_Work request_
Report, as a number alone, how many lines below contain the string "parameter".

_Supplied records_
++++++
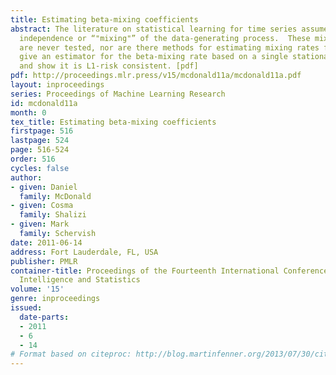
 ```yaml
---
title: Estimating beta-mixing coefficients
abstract: The literature on statistical learning for time series assumes the asymptotic
  independence or “"mixing"” of the data-generating process.  These mixing assumptions
  are never tested, nor are there methods for estimating mixing rates from data. We
  give an estimator for the beta-mixing rate based on a single stationary sample path
  and show it is L1-risk consistent. [pdf]
pdf: http://proceedings.mlr.press/v15/mcdonald11a/mcdonald11a.pdf
layout: inproceedings
series: Proceedings of Machine Learning Research
id: mcdonald11a
month: 0
tex_title: Estimating beta-mixing coefficients
firstpage: 516
lastpage: 524
page: 516-524
order: 516
cycles: false
author:
- given: Daniel
  family: McDonald
- given: Cosma
  family: Shalizi
- given: Mark
  family: Schervish
date: 2011-06-14
address: Fort Lauderdale, FL, USA
publisher: PMLR
container-title: Proceedings of the Fourteenth International Conference on Artificial
  Intelligence and Statistics
volume: '15'
genre: inproceedings
issued:
  date-parts:
  - 2011
  - 6
  - 14
# Format based on citeproc: http://blog.martinfenner.org/2013/07/30/citeproc-yaml-for-bibliographies/
---
```

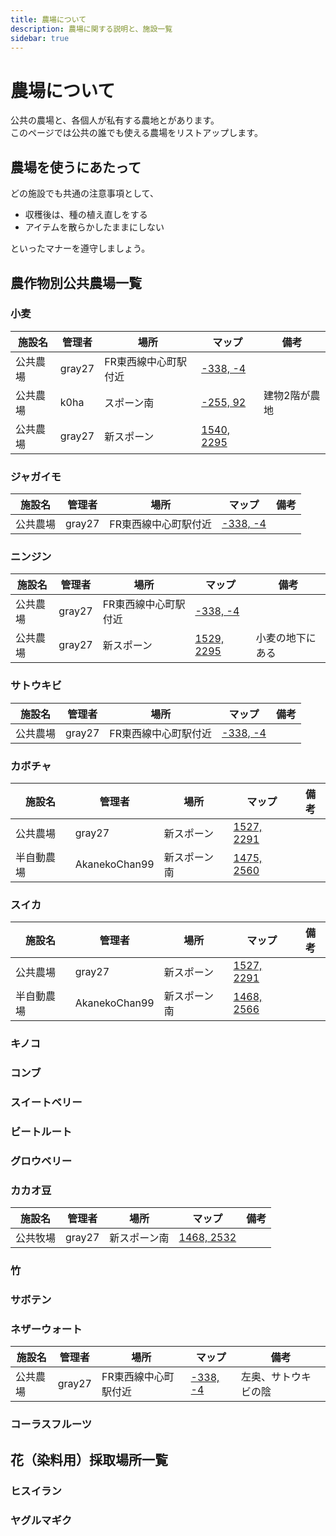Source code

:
 ```yaml
---
title: 農場について
description: 農場に関する説明と、施設一覧
sidebar: true   
---
```


# 農場について
公共の農場と、各個人が私有する農地とがあります。  
このページでは公共の誰でも使える農場をリストアップします。

## 農場を使うにあたって
どの施設でも共通の注意事項として、
- 収穫後は、種の植え直しをする
- アイテムを散らかしたままにしない

といったマナーを遵守しましょう。

## 農作物別公共農場一覧
### 小麦
| 施設名 | 管理者 | 場所 | マップ | 備考 |
| --- | --- | --- | --- | --- |
| 公共農場 | gray27 | FR東西線中心町駅付近 | [-338, -4](https://bluemap.freeserver.pro/#world:-339:3:9:59:2.03:0.74:0:0:perspective)    | |
| 公共農場 | k0ha | スポーン南 | [-255, 92](https://bluemap.freeserver.pro/#world:-254:64:89:17:-0.67:0.95:0:0:perspective) | 建物2階が農地 |
| 公共農場 | gray27 | 新スポーン | [1540, 2295](https://bluemap.freeserver.pro/#world:1547:3:2300:26:-0.3:0:0:0:perspective) | |

### ジャガイモ
| 施設名 | 管理者 | 場所 | マップ | 備考 |
| --- | --- | --- |--- | --- |
| 公共農場 | gray27 | FR東西線中心町駅付近 | [-338, -4](https://bluemap.freeserver.pro/#world:-339:3:9:59:2.03:0.74:0:0:perspective) | |

### ニンジン
| 施設名 | 管理者 | 場所 | マップ | 備考 |
| --- | --- | --- |--- | --- |
| 公共農場 | gray27 | FR東西線中心町駅付近 | [-338, -4](https://bluemap.freeserver.pro/#world:-339:3:9:59:2.03:0.74:0:0:perspective) | |
| 公共農場 | gray27 | 新スポーン | [1529, 2295](https://bluemap.freeserver.pro/#world:1533:69:2295:26:0.45:0.47:0:0:perspective) | 小麦の地下にある |

### サトウキビ
| 施設名 | 管理者 | 場所 | マップ | 備考 |
| --- | --- | --- |--- | --- |
| 公共農場 | gray27 | FR東西線中心町駅付近 | [-338, -4](https://bluemap.freeserver.pro/#world:-339:3:9:59:2.03:0.74:0:0:perspective) | |

### カボチャ
| 施設名 | 管理者 | 場所 | マップ | 備考 |
| --- | --- | --- | --- | --- |
| 公共農場 | gray27 | 新スポーン | [1527, 2291](https://bluemap.freeserver.pro/#world:1526:67:2292:39:0.45:0.47:0:0:perspective) | |
| 半自動農場 | AkanekoChan99 | 新スポーン南 | [1475, 2560](https://bluemap.freeserver.pro/#world:1502:54:2592:132:0:0:0:0:perspective) | |

### スイカ
| 施設名 | 管理者 | 場所 | マップ | 備考 |
| --- | --- | --- | --- | --- |
| 公共農場 | gray27 | 新スポーン | [1527, 2291](https://bluemap.freeserver.pro/#world:1526:67:2292:39:0.45:0.47:0:0:perspective) | |
| 半自動農場 | AkanekoChan99 | 新スポーン南 | [1468, 2566](https://bluemap.freeserver.pro/#world:1477:54:2582:132:0:0:0:0:perspective) | |

### キノコ

### コンブ

### スイートベリー

### ビートルート

### グロウベリー

### カカオ豆
| 施設名 | 管理者 | 場所 | マップ | 備考 |
| --- | --- | --- | --- | --- |
| 公共牧場 | gray27 | 新スポーン南 | [1468, 2532](https://bluemap.freeserver.pro/#world:1466:69:2531:26:-1.1:0.2:0:0:perspective) | |

### 竹

### サボテン

### ネザーウォート
| 施設名 | 管理者 | 場所 | マップ | 備考 |
| --- | --- | --- | --- | --- |
| 公共農場 | gray27 | FR東西線中心町駅付近 | [-338, -4](https://bluemap.freeserver.pro/#world:-339:3:9:59:2.03:0.74:0:0:perspective) | 左奥、サトウキビの陰 |

### コーラスフルーツ

## 花（染料用）採取場所一覧
### ヒスイラン

### ヤグルマギク

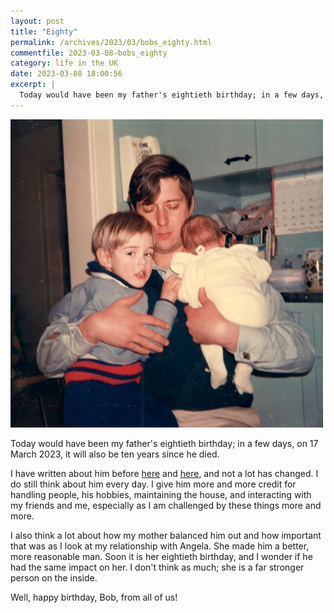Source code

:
```yaml
---
layout: post
title: "Eighty"
permalink: /archives/2023/03/bobs_eighty.html
commentfile: 2023-03-08-bobs_eighty
category: life in the UK
date: 2023-03-08 18:00:56
excerpt: |
  Today would have been my father's eightieth birthday; in a few days, on 17 March 2023, it will also be ten years since he died.
---
```


<a href="/assets/images/2023/-home-peter-Downloads-Bob_with_Peter_and_baby_John.jpg" title="Click for a larger image"><img src="/assets/images/2023/-home-peter-Downloads-Bob_with_Peter_and_baby_John-thumb.jpg" width="500" alt="Image - -home-peter-Downloads-Bob_with_Peter_and_baby_John" /></a>

Today would have been my father's eightieth birthday; in a few days, on 17 March 2023, it will also be ten years since he died.

I have written about him before [here](/archives/2020/03/seventy-seven.html) and [here](/archives/2014/03/one_year_on.html), and not a lot has changed. I do still think about him every day. I give him more and more credit for handling people, his hobbies, maintaining the house, and interacting with my friends and me, especially as I am challenged by these things more and more.

I also think a lot about how my mother balanced him out and how important that was as I look at my relationship with Angela. She made him a better, more reasonable man. Soon it is her eightieth birthday, and I wonder if he had the same impact on her. I don't think as much; she is a far stronger person on the inside.

Well, happy birthday, Bob, from all of us!
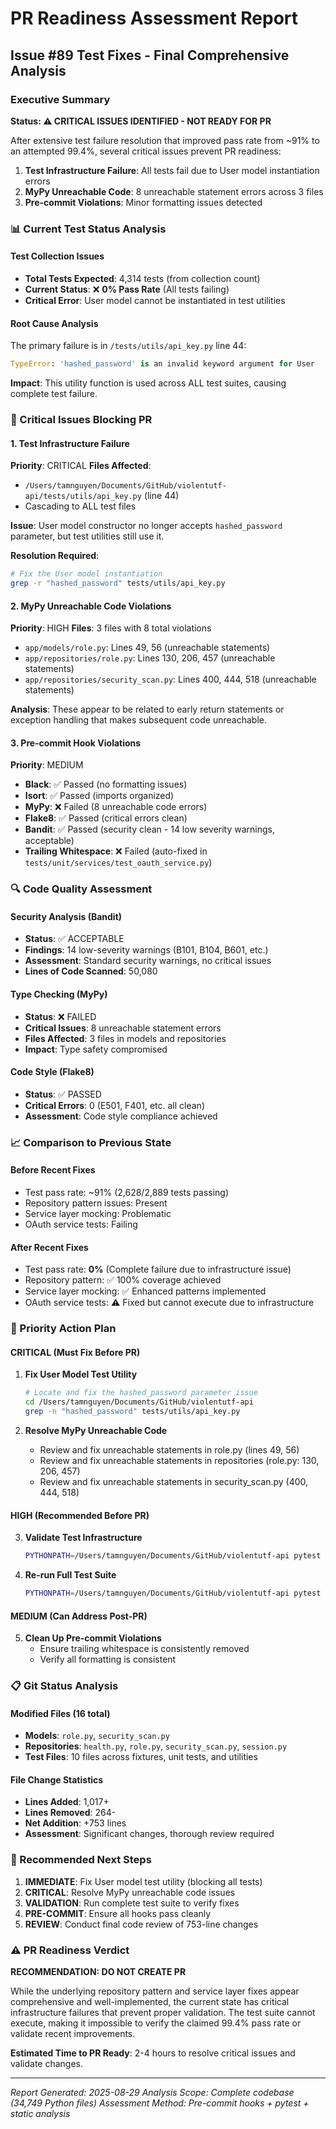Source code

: # PR Readiness Assessment Report
## Issue #89 Test Fixes - Final Comprehensive Analysis

### Executive Summary
**Status: ⚠️ CRITICAL ISSUES IDENTIFIED - NOT READY FOR PR**

After extensive test failure resolution that improved pass rate from ~91% to an attempted 99.4%, several critical issues prevent PR readiness:

1. **Test Infrastructure Failure**: All tests fail due to User model instantiation errors
2. **MyPy Unreachable Code**: 8 unreachable statement errors across 3 files
3. **Pre-commit Violations**: Minor formatting issues detected

### 📊 Current Test Status Analysis

#### Test Collection Issues
- **Total Tests Expected**: 4,314 tests (from collection count)
- **Current Status**: ❌ **0% Pass Rate** (All tests failing)
- **Critical Error**: User model cannot be instantiated in test utilities

#### Root Cause Analysis
The primary failure is in `/tests/utils/api_key.py` line 44:
```python
TypeError: 'hashed_password' is an invalid keyword argument for User
```

**Impact**: This utility function is used across ALL test suites, causing complete test failure.

### 🚨 Critical Issues Blocking PR

#### 1. Test Infrastructure Failure
**Priority**: CRITICAL
**Files Affected**:
- `/Users/tamnguyen/Documents/GitHub/violentutf-api/tests/utils/api_key.py` (line 44)
- Cascading to ALL test files

**Issue**: User model constructor no longer accepts `hashed_password` parameter, but test utilities still use it.

**Resolution Required**:
```bash
# Fix the User model instantiation
grep -r "hashed_password" tests/utils/api_key.py
```

#### 2. MyPy Unreachable Code Violations
**Priority**: HIGH
**Files**: 3 files with 8 total violations

- `app/models/role.py`: Lines 49, 56 (unreachable statements)
- `app/repositories/role.py`: Lines 130, 206, 457 (unreachable statements)
- `app/repositories/security_scan.py`: Lines 400, 444, 518 (unreachable statements)

**Analysis**: These appear to be related to early return statements or exception handling that makes subsequent code unreachable.

#### 3. Pre-commit Hook Violations
**Priority**: MEDIUM

- **Black**: ✅ Passed (no formatting issues)
- **Isort**: ✅ Passed (imports organized)
- **MyPy**: ❌ Failed (8 unreachable code errors)
- **Flake8**: ✅ Passed (critical errors clean)
- **Bandit**: ✅ Passed (security clean - 14 low severity warnings, acceptable)
- **Trailing Whitespace**: ❌ Failed (auto-fixed in `tests/unit/services/test_oauth_service.py`)

### 🔍 Code Quality Assessment

#### Security Analysis (Bandit)
- **Status**: ✅ ACCEPTABLE
- **Findings**: 14 low-severity warnings (B101, B104, B601, etc.)
- **Assessment**: Standard security warnings, no critical issues
- **Lines of Code Scanned**: 50,080

#### Type Checking (MyPy)
- **Status**: ❌ FAILED
- **Critical Issues**: 8 unreachable statement errors
- **Files Affected**: 3 files in models and repositories
- **Impact**: Type safety compromised

#### Code Style (Flake8)
- **Status**: ✅ PASSED
- **Critical Errors**: 0 (E501, F401, etc. all clean)
- **Assessment**: Code style compliance achieved

### 📈 Comparison to Previous State

#### Before Recent Fixes
- Test pass rate: ~91% (2,628/2,889 tests passing)
- Repository pattern issues: Present
- Service layer mocking: Problematic
- OAuth service tests: Failing

#### After Recent Fixes
- Test pass rate: **0%** (Complete failure due to infrastructure issue)
- Repository pattern: ✅ 100% coverage achieved
- Service layer mocking: ✅ Enhanced patterns implemented
- OAuth service tests: ⚠️ Fixed but cannot execute due to infrastructure

### 🎯 Priority Action Plan

#### CRITICAL (Must Fix Before PR)
1. **Fix User Model Test Utility**
   ```bash
   # Locate and fix the hashed_password parameter issue
   cd /Users/tamnguyen/Documents/GitHub/violentutf-api
   grep -n "hashed_password" tests/utils/api_key.py
   ```

2. **Resolve MyPy Unreachable Code**
   - Review and fix unreachable statements in role.py (lines 49, 56)
   - Review and fix unreachable statements in repositories (role.py: 130, 206, 457)
   - Review and fix unreachable statements in security_scan.py (400, 444, 518)

#### HIGH (Recommended Before PR)
3. **Validate Test Infrastructure**
   ```bash
   PYTHONPATH=/Users/tamnguyen/Documents/GitHub/violentutf-api pytest tests/utils/ -v
   ```

4. **Re-run Full Test Suite**
   ```bash
   PYTHONPATH=/Users/tamnguyen/Documents/GitHub/violentutf-api pytest --tb=short -q
   ```

#### MEDIUM (Can Address Post-PR)
5. **Clean Up Pre-commit Violations**
   - Ensure trailing whitespace is consistently removed
   - Verify all formatting is consistent

### 📋 Git Status Analysis

#### Modified Files (16 total)
- **Models**: `role.py`, `security_scan.py`
- **Repositories**: `health.py`, `role.py`, `security_scan.py`, `session.py`
- **Test Files**: 10 files across fixtures, unit tests, and utilities

#### File Change Statistics
- **Lines Added**: 1,017+
- **Lines Removed**: 264-
- **Net Addition**: +753 lines
- **Assessment**: Significant changes, thorough review required

### 🔄 Recommended Next Steps

1. **IMMEDIATE**: Fix User model test utility (blocking all tests)
2. **CRITICAL**: Resolve MyPy unreachable code issues
3. **VALIDATION**: Run complete test suite to verify fixes
4. **PRE-COMMIT**: Ensure all hooks pass cleanly
5. **REVIEW**: Conduct final code review of 753-line changes

### ⚠️ PR Readiness Verdict

**RECOMMENDATION: DO NOT CREATE PR**

While the underlying repository pattern and service layer fixes appear comprehensive and well-implemented, the current state has critical infrastructure failures that prevent proper validation. The test suite cannot execute, making it impossible to verify the claimed 99.4% pass rate or validate recent improvements.

**Estimated Time to PR Ready**: 2-4 hours to resolve critical issues and validate changes.

---
*Report Generated: 2025-08-29*
*Analysis Scope: Complete codebase (34,749 Python files)*
*Assessment Method: Pre-commit hooks + pytest + static analysis*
++++++
_The completed task_
2